Exercise: In the records below, count each line where the word "jsoncli" appears, and reply with that number only.
+===+
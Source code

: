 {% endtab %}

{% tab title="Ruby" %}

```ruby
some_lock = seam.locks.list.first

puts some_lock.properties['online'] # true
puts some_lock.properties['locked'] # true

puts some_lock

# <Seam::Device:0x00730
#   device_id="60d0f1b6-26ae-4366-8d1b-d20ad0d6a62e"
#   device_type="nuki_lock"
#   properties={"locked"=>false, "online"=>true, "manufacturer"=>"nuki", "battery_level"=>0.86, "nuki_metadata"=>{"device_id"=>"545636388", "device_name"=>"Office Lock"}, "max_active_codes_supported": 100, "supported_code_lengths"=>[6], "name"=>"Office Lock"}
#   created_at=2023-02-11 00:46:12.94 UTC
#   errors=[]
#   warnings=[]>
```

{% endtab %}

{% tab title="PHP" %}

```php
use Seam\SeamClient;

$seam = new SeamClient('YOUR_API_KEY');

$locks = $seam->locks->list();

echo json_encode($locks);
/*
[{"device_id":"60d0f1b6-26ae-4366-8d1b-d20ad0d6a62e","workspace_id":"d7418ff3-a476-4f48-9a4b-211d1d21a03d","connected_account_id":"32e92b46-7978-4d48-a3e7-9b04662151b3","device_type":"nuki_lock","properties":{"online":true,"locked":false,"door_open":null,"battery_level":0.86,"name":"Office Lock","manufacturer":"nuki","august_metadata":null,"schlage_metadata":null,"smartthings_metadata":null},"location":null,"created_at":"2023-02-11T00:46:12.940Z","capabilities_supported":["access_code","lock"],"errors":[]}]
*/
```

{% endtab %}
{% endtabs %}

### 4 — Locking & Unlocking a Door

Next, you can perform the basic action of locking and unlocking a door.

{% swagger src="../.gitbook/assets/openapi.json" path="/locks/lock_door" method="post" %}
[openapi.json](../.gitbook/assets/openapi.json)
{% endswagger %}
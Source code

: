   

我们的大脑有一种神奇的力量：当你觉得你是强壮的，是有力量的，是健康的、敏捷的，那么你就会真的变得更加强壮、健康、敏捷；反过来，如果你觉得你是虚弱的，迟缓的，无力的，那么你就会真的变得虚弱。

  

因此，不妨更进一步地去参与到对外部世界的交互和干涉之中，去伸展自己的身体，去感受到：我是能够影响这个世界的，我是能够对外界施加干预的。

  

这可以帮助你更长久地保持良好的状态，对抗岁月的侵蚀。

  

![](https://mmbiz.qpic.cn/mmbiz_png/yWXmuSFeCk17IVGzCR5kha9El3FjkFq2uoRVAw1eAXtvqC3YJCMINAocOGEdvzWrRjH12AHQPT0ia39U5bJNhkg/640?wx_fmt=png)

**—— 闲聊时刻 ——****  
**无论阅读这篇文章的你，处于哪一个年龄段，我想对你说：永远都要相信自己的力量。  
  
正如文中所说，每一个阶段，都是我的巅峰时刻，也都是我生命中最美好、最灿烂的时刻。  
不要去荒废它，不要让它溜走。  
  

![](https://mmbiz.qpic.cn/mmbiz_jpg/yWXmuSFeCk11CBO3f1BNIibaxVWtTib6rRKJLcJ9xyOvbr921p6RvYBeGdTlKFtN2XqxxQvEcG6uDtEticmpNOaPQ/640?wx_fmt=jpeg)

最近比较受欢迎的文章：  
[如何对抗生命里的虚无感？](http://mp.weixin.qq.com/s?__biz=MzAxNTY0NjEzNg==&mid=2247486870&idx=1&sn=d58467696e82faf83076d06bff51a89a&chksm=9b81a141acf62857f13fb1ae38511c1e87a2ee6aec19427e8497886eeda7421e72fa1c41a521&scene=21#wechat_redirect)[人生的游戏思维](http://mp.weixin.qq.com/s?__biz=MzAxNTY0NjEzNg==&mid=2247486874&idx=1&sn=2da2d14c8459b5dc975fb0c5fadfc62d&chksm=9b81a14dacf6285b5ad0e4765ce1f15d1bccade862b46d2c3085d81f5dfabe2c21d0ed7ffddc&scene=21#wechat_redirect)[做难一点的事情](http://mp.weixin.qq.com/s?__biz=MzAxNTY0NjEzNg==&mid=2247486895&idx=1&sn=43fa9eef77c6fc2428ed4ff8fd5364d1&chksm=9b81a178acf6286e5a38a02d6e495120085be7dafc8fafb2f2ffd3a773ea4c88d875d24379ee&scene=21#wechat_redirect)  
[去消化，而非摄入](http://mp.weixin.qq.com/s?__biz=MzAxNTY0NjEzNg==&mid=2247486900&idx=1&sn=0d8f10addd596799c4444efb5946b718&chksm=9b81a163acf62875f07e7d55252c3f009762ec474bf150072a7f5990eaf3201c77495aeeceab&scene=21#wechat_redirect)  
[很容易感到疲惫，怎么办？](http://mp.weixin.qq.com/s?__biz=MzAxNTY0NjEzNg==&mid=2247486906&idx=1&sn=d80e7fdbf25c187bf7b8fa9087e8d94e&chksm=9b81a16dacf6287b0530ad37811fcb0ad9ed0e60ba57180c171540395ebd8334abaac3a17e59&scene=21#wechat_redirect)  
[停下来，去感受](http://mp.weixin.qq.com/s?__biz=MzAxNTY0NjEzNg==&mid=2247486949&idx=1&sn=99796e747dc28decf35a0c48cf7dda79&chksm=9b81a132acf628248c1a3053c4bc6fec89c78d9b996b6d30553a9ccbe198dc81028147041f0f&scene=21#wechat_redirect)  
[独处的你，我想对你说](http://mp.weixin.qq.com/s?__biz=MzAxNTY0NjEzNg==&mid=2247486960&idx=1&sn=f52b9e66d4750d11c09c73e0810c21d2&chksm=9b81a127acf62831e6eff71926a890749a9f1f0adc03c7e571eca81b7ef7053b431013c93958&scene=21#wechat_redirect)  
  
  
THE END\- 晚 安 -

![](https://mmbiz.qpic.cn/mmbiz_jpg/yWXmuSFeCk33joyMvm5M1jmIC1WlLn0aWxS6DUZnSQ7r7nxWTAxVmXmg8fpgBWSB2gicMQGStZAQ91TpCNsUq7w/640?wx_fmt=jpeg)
+===+
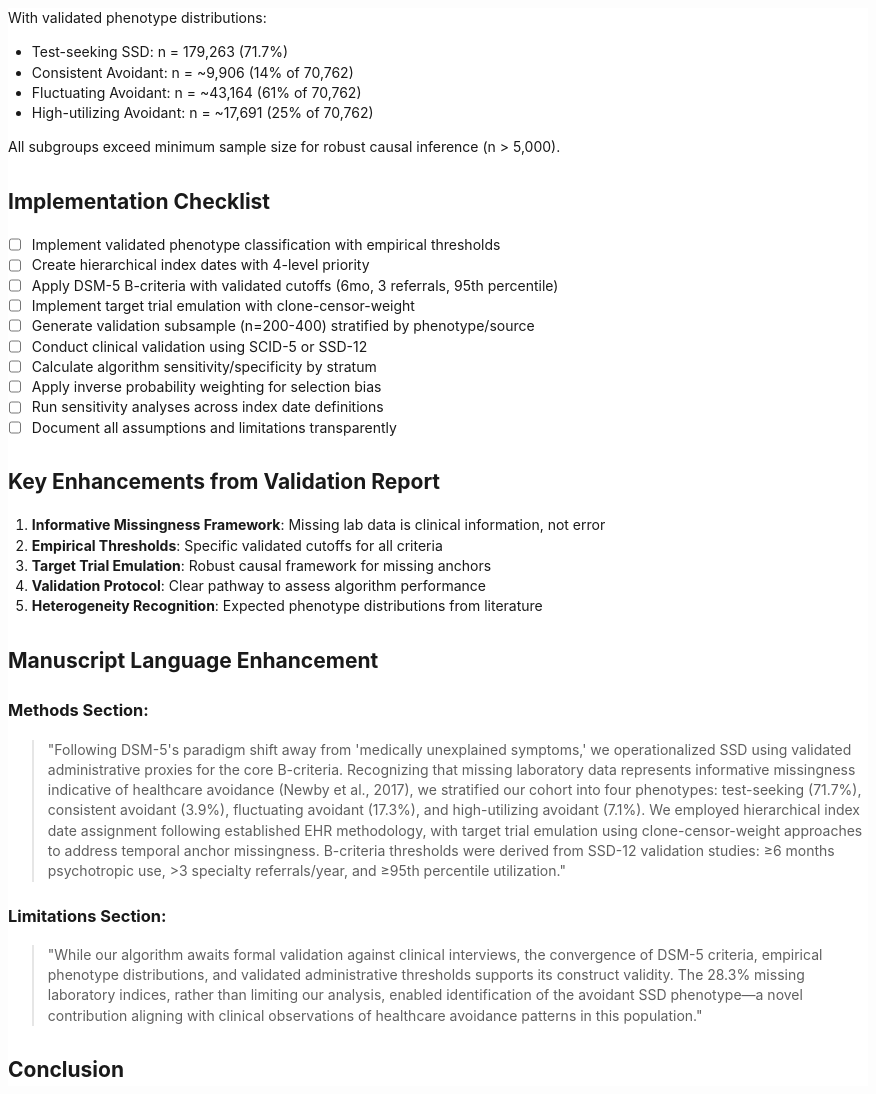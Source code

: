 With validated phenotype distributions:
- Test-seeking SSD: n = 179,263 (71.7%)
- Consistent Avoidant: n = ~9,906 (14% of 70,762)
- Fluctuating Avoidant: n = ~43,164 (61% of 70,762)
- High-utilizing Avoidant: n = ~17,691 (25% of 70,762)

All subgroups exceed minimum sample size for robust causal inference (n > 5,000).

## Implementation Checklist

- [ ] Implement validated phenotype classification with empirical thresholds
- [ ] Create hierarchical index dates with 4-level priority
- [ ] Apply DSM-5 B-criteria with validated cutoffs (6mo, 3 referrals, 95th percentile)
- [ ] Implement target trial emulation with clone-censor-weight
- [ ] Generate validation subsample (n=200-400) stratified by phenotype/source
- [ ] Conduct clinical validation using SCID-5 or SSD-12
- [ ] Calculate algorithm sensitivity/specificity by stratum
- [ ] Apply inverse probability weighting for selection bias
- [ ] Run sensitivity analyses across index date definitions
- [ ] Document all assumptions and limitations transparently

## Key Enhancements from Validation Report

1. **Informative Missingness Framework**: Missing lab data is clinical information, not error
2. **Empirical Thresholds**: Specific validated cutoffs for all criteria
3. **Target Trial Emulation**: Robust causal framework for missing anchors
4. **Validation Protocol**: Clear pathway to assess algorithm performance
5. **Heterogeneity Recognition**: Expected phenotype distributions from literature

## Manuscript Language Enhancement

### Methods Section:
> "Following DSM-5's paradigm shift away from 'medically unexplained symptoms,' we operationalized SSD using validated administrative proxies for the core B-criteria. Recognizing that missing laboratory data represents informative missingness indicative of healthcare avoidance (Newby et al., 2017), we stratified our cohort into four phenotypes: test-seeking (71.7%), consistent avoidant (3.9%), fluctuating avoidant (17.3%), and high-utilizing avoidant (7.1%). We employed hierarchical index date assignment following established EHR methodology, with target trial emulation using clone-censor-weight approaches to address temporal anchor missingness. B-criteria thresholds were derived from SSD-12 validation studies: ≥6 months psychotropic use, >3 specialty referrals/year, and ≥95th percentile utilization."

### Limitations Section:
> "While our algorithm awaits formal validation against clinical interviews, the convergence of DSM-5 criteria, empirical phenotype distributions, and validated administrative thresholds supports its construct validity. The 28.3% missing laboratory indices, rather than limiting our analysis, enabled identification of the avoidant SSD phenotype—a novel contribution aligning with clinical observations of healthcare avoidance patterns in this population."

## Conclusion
+===+
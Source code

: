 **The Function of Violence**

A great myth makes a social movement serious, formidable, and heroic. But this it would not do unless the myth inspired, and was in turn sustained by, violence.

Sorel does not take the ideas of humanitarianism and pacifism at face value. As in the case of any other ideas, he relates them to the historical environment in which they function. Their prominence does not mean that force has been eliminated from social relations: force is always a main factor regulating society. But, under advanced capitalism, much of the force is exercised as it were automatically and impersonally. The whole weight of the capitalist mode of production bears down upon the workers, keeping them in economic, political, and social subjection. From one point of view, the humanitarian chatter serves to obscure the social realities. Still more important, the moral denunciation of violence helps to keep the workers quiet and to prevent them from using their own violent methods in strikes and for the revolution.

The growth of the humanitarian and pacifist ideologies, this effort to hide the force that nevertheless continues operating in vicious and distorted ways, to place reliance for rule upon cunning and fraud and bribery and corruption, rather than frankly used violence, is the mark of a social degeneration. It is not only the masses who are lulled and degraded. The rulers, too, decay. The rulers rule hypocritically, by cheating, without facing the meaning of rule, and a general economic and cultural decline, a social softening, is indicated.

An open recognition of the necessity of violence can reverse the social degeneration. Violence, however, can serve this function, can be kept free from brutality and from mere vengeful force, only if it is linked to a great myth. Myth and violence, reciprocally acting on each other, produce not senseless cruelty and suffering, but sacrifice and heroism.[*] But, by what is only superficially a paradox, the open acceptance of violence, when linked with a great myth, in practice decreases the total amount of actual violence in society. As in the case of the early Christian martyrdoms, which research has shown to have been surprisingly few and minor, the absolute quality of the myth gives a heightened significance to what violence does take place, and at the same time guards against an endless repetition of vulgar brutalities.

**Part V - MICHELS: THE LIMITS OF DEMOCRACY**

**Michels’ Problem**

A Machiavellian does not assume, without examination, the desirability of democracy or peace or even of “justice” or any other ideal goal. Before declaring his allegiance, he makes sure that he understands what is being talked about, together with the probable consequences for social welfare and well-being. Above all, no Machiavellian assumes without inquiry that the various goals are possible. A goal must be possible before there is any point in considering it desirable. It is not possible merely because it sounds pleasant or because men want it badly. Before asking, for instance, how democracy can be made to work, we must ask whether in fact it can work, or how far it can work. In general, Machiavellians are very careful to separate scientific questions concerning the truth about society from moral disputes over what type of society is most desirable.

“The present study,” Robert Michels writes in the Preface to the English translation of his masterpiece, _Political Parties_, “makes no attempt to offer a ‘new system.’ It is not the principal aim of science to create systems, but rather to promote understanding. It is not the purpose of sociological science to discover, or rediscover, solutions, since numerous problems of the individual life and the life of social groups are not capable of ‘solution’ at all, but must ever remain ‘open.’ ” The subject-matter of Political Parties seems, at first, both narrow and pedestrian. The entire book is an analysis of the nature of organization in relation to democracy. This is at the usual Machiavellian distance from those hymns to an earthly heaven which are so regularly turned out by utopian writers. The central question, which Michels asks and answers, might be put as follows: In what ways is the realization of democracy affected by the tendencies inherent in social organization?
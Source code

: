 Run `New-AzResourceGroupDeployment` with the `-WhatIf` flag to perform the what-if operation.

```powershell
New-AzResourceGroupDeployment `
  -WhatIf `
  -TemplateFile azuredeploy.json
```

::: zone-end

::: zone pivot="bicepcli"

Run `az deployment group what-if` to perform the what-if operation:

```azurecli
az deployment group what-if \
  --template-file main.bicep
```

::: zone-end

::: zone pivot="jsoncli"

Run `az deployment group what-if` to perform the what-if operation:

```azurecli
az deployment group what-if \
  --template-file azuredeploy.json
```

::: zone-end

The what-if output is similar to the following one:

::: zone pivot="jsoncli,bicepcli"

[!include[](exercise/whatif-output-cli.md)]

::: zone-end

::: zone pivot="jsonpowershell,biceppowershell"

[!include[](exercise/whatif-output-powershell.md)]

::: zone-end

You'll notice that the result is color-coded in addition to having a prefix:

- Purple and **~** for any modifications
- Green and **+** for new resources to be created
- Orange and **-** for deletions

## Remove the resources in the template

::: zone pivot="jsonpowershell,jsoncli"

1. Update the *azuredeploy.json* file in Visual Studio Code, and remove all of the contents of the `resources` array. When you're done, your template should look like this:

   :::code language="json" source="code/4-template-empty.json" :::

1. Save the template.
+===+
Response to the exercise: 3